**YOUR INSTRUCTIONS**:
From the line with "### Prerequisites" through the line with "2. Setup environment", repeat the entries verbatim, both end lines included, and add nothing.

(Stored dataset items)
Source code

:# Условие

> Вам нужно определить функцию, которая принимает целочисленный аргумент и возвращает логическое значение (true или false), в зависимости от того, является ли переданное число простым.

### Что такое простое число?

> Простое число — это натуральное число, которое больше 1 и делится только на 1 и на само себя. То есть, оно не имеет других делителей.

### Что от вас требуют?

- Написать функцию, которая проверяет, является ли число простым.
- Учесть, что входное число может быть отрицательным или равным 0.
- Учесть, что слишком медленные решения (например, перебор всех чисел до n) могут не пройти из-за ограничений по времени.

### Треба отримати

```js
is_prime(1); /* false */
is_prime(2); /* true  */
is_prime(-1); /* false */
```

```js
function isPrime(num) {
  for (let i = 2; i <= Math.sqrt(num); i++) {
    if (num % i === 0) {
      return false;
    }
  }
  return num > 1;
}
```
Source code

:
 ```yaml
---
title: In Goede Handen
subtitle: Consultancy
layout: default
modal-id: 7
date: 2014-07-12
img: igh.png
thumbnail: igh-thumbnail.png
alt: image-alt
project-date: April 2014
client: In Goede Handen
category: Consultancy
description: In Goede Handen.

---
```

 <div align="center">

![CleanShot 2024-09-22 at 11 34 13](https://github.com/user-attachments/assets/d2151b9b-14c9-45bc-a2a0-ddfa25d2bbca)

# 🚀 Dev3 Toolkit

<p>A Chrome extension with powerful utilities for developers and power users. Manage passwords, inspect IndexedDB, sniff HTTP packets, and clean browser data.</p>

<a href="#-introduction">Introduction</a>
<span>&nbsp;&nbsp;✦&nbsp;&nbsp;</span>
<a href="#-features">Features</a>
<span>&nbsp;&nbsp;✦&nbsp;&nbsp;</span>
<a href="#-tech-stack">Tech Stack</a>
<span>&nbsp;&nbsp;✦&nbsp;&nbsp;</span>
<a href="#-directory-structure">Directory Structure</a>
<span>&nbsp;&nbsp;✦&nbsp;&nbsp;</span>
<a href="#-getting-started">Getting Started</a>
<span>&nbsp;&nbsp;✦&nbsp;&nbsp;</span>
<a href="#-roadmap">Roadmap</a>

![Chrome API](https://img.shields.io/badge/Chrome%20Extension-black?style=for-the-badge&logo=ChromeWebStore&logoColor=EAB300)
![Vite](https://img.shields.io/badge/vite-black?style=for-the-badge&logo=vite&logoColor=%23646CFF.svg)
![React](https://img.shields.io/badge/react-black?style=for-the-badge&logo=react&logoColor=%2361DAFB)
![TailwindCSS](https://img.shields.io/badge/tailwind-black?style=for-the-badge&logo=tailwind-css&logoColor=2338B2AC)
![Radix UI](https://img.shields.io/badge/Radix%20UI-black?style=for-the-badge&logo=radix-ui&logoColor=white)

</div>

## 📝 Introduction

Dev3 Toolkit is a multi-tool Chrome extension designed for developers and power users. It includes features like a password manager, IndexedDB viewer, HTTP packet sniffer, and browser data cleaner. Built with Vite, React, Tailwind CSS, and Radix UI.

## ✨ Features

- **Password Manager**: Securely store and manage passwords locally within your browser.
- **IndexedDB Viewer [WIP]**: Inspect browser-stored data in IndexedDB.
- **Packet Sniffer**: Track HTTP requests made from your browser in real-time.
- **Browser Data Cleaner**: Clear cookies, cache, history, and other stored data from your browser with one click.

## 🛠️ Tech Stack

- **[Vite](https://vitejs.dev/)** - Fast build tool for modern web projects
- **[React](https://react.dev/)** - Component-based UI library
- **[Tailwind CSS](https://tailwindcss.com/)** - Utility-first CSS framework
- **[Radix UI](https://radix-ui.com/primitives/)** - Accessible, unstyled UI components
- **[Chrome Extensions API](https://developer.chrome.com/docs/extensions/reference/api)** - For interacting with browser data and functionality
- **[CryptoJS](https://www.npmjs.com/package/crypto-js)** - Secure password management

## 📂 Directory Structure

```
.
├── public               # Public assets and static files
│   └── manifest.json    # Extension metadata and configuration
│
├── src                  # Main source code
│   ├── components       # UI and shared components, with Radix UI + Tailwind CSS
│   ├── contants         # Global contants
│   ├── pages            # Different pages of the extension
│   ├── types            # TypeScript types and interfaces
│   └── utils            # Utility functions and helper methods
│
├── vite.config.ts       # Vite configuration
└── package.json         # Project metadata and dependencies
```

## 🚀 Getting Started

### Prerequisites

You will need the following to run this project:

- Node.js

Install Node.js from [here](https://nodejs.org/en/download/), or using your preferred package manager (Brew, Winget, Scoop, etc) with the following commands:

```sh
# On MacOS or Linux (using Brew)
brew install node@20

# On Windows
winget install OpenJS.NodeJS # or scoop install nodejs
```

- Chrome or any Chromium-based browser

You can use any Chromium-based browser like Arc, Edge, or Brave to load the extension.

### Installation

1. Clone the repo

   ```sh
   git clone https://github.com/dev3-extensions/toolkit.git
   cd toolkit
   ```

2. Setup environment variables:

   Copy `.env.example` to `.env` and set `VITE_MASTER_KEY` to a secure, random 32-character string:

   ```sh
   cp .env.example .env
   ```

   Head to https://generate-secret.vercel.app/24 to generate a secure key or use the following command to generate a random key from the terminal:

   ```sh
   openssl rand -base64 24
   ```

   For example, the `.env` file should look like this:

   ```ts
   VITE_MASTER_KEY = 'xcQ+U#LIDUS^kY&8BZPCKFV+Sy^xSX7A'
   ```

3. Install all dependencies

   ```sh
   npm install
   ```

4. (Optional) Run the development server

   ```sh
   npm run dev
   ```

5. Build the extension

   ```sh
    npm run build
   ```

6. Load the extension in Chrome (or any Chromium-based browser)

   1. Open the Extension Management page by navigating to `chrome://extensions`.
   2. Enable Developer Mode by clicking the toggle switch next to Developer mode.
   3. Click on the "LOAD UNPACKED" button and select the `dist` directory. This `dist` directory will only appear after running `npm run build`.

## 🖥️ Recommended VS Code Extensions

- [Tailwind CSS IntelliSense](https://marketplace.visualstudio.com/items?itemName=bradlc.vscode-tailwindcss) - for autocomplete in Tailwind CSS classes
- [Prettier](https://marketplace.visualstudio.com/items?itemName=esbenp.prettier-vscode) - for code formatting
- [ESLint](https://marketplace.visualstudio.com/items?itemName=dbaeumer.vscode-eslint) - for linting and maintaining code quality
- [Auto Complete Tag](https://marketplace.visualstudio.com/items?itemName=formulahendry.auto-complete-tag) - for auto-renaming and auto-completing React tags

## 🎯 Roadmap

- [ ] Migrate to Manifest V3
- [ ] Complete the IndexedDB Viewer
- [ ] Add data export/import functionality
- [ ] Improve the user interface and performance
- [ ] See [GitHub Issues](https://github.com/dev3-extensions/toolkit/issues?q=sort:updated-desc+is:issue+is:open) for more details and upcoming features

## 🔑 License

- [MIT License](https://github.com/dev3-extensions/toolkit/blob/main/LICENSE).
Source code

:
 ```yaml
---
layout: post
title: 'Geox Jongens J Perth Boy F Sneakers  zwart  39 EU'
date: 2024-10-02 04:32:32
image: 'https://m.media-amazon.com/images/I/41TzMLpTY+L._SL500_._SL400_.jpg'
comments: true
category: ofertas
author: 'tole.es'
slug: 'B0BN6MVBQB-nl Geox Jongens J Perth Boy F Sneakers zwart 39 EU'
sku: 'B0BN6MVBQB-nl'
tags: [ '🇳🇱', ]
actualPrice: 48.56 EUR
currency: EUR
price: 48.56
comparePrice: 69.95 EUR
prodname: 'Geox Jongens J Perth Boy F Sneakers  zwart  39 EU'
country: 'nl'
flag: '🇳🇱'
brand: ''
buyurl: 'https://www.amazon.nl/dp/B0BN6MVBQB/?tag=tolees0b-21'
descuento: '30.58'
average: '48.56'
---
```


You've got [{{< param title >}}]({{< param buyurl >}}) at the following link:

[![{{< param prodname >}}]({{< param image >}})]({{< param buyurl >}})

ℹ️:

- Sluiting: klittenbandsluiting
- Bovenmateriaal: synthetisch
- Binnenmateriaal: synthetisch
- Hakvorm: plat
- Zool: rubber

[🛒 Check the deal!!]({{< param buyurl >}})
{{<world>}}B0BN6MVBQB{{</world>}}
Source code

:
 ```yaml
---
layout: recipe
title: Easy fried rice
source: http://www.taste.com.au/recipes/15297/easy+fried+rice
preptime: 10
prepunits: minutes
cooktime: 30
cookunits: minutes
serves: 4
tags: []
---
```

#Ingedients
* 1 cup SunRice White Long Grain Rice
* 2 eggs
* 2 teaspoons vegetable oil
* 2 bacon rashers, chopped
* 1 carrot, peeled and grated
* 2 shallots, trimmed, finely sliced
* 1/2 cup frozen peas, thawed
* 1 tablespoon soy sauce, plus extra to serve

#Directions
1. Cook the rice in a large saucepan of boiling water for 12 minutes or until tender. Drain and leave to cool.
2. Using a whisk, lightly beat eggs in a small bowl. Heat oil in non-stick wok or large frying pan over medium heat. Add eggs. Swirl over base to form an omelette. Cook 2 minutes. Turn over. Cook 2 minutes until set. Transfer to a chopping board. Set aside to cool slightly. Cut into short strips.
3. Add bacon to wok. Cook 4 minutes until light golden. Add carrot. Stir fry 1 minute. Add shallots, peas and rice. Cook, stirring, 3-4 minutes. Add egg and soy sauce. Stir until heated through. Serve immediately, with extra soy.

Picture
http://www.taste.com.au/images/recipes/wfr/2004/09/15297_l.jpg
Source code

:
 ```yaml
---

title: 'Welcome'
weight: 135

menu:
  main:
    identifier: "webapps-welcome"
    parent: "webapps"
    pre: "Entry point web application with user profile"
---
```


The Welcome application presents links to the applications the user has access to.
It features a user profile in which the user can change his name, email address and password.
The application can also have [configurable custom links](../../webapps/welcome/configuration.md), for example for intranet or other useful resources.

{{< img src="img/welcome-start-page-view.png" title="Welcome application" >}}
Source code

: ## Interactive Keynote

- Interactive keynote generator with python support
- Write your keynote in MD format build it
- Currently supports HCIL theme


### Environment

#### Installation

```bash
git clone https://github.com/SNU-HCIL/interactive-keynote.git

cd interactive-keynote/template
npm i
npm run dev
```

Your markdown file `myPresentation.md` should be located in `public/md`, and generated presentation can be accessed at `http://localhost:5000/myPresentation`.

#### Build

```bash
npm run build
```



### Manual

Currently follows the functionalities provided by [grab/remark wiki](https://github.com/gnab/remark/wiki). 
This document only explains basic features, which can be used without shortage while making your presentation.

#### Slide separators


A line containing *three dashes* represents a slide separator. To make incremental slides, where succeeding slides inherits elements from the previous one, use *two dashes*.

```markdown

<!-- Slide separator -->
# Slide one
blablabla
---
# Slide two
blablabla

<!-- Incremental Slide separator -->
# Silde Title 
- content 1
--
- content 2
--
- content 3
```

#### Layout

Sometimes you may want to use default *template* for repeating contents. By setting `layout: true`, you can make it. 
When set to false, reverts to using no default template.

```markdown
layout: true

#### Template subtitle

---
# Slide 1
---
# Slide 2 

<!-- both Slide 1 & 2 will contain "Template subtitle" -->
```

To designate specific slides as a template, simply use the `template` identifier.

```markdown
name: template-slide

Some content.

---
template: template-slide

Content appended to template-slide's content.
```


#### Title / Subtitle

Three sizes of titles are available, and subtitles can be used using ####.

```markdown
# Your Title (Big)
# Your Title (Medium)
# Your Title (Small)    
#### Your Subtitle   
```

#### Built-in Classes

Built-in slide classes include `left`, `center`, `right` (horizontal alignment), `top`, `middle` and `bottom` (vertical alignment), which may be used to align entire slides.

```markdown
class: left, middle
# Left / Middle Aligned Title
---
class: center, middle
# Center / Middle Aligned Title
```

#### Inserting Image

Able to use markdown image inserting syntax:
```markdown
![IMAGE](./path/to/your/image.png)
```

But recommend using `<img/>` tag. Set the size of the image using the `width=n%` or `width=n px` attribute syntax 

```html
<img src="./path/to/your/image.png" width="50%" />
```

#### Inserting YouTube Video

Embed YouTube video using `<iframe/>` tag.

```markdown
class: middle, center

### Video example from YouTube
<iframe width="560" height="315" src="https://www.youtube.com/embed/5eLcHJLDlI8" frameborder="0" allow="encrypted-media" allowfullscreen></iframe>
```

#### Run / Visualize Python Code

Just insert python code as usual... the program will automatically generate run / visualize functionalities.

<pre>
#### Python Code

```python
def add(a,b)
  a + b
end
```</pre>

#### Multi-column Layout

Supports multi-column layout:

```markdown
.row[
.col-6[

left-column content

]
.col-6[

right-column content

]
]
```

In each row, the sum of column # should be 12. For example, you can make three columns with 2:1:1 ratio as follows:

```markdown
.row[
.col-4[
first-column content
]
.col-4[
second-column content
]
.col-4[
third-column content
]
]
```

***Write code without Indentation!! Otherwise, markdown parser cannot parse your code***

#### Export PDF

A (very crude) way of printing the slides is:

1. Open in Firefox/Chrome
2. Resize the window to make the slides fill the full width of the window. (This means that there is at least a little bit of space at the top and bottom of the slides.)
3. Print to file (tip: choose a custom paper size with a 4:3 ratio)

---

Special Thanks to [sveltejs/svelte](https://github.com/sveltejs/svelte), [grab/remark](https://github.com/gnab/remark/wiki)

**SOLUTION FOR THIS TASK**:
### Prerequisites

You will need the following to run this project:

- Node.js

Install Node.js from [here](https://nodejs.org/en/download/), or using your preferred package manager (Brew, Winget, Scoop, etc) with the following commands:

```sh
# On MacOS or Linux (using Brew)
brew install node@20

# On Windows
winget install OpenJS.NodeJS # or scoop install nodejs
```

- Chrome or any Chromium-based browser

You can use any Chromium-based browser like Arc, Edge, or Brave to load the extension.

### Installation

1. Clone the repo

   ```sh
   git clone https://github.com/dev3-extensions/toolkit.git
   cd toolkit
   ```

2. Setup environment variables:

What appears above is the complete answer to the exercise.